__TASK GOAL__
For the data that follows, report how many lines include the string "permettere", and write the number alone.

__RECORDS FOR PROCESSING__
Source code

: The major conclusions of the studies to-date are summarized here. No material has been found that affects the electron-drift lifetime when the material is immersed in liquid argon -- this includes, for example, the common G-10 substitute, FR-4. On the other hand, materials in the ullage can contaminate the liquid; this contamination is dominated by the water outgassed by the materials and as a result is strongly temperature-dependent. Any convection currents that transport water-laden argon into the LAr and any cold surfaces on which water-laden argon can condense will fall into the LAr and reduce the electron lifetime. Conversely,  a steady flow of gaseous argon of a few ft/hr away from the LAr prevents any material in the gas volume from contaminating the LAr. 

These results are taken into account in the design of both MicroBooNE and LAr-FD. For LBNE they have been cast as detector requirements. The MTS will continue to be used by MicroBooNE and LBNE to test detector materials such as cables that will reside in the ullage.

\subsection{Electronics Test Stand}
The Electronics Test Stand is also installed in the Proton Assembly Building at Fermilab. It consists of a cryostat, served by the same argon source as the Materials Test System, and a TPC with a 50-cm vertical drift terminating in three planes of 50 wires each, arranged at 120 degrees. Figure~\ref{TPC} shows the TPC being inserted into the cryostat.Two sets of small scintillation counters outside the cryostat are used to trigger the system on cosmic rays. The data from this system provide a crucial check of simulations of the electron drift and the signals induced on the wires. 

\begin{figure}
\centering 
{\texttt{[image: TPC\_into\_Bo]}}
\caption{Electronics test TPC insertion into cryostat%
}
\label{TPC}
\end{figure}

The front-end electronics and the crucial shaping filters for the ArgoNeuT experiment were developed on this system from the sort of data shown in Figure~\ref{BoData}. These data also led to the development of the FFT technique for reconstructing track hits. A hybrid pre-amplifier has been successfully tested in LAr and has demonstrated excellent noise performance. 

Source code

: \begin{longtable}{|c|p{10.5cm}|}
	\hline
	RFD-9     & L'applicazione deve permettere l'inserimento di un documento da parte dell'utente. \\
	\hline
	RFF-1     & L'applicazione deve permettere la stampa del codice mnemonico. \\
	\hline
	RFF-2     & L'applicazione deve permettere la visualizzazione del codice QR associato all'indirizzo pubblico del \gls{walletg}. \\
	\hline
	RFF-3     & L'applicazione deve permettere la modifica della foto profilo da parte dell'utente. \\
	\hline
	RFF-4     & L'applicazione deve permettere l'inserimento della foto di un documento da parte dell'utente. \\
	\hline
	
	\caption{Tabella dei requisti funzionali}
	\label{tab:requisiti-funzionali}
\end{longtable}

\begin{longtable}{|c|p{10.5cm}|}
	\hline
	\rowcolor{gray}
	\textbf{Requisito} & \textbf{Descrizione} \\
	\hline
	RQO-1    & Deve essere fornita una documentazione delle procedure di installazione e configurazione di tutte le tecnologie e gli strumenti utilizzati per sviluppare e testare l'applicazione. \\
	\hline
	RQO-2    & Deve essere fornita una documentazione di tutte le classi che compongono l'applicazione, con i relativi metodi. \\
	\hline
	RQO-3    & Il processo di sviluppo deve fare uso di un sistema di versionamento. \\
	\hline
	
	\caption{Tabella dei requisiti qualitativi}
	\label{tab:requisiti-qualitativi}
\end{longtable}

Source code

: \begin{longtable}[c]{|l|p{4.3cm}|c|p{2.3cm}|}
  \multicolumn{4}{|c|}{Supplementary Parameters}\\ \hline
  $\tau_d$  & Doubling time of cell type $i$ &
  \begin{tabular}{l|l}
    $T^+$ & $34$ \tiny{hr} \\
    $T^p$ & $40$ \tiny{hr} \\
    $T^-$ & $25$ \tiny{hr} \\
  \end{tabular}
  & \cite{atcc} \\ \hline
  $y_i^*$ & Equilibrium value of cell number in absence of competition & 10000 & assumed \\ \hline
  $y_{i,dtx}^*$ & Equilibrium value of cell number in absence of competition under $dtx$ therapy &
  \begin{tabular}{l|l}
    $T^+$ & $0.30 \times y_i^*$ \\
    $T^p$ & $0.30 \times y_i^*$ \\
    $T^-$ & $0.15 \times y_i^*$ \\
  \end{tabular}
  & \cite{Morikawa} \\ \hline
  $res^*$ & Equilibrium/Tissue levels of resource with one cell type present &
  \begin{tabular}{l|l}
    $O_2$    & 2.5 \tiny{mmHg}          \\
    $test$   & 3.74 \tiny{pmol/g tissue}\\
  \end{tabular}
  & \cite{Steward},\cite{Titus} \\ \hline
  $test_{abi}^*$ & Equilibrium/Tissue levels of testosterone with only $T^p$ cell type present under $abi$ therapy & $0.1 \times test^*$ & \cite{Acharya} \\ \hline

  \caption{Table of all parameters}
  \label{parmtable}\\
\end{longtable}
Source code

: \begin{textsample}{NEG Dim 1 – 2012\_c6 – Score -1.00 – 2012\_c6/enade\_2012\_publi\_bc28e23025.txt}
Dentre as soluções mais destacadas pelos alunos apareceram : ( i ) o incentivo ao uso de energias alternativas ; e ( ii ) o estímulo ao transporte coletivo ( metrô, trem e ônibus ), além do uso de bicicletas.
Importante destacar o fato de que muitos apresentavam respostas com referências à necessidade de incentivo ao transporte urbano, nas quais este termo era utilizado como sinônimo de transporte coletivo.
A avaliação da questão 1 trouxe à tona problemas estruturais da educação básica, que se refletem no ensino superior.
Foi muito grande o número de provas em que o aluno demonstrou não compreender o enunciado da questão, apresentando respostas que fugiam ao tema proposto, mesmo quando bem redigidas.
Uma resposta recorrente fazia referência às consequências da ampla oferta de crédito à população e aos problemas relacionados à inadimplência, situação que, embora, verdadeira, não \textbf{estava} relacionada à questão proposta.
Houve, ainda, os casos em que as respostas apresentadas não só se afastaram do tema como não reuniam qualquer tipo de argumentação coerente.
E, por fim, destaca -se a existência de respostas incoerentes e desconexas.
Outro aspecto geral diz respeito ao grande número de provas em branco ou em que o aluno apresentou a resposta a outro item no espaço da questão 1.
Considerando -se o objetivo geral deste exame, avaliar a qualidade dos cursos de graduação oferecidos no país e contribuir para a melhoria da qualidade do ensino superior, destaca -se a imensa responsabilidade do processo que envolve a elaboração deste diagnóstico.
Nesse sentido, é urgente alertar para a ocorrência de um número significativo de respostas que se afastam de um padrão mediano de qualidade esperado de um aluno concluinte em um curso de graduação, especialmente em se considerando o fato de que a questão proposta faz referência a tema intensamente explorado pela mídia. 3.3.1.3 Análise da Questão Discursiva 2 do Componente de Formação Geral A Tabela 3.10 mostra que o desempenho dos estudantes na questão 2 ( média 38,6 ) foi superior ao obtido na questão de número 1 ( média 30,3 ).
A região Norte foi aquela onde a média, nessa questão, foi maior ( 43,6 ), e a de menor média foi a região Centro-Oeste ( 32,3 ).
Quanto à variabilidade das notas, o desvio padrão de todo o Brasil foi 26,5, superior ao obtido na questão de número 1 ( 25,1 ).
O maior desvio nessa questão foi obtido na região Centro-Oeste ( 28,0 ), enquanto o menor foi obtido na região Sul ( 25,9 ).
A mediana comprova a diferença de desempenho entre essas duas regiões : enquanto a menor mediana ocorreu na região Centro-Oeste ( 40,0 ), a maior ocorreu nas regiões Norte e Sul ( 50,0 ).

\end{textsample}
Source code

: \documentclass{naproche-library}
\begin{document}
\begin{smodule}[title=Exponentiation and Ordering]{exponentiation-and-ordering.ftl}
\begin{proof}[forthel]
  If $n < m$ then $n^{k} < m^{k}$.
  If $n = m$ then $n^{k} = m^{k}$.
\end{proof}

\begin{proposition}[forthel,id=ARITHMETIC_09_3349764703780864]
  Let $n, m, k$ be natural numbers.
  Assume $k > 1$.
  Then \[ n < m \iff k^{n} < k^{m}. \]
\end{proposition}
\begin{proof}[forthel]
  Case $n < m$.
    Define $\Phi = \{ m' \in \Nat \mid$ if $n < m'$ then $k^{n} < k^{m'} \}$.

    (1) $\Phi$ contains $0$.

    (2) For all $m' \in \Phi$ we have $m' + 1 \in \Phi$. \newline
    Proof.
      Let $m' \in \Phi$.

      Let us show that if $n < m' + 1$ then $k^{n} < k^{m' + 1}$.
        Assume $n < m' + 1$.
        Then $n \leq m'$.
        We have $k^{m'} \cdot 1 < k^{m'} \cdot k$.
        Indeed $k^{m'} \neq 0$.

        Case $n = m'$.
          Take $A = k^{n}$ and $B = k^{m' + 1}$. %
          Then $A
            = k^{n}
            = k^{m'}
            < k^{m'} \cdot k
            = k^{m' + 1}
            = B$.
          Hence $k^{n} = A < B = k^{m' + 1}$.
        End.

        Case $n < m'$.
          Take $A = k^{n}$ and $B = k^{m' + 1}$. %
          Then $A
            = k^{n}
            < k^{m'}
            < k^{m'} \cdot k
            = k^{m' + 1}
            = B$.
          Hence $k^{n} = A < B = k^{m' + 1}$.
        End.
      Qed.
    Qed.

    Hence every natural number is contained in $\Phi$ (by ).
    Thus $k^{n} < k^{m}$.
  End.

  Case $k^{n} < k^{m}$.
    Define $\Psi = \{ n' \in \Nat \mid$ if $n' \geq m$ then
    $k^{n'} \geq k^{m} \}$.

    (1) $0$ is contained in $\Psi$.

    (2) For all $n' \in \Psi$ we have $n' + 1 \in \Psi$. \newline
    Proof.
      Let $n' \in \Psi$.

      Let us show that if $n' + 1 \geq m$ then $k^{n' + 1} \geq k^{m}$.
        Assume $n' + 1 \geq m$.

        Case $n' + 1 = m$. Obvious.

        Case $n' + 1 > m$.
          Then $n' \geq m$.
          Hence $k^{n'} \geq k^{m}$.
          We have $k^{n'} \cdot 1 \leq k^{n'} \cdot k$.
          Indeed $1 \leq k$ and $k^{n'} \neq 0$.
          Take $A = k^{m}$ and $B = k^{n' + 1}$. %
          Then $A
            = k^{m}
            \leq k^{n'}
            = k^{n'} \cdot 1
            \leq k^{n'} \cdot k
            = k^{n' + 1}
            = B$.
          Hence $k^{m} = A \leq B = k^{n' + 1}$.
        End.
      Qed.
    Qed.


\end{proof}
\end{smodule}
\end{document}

__EXERCISE ANSWER__
5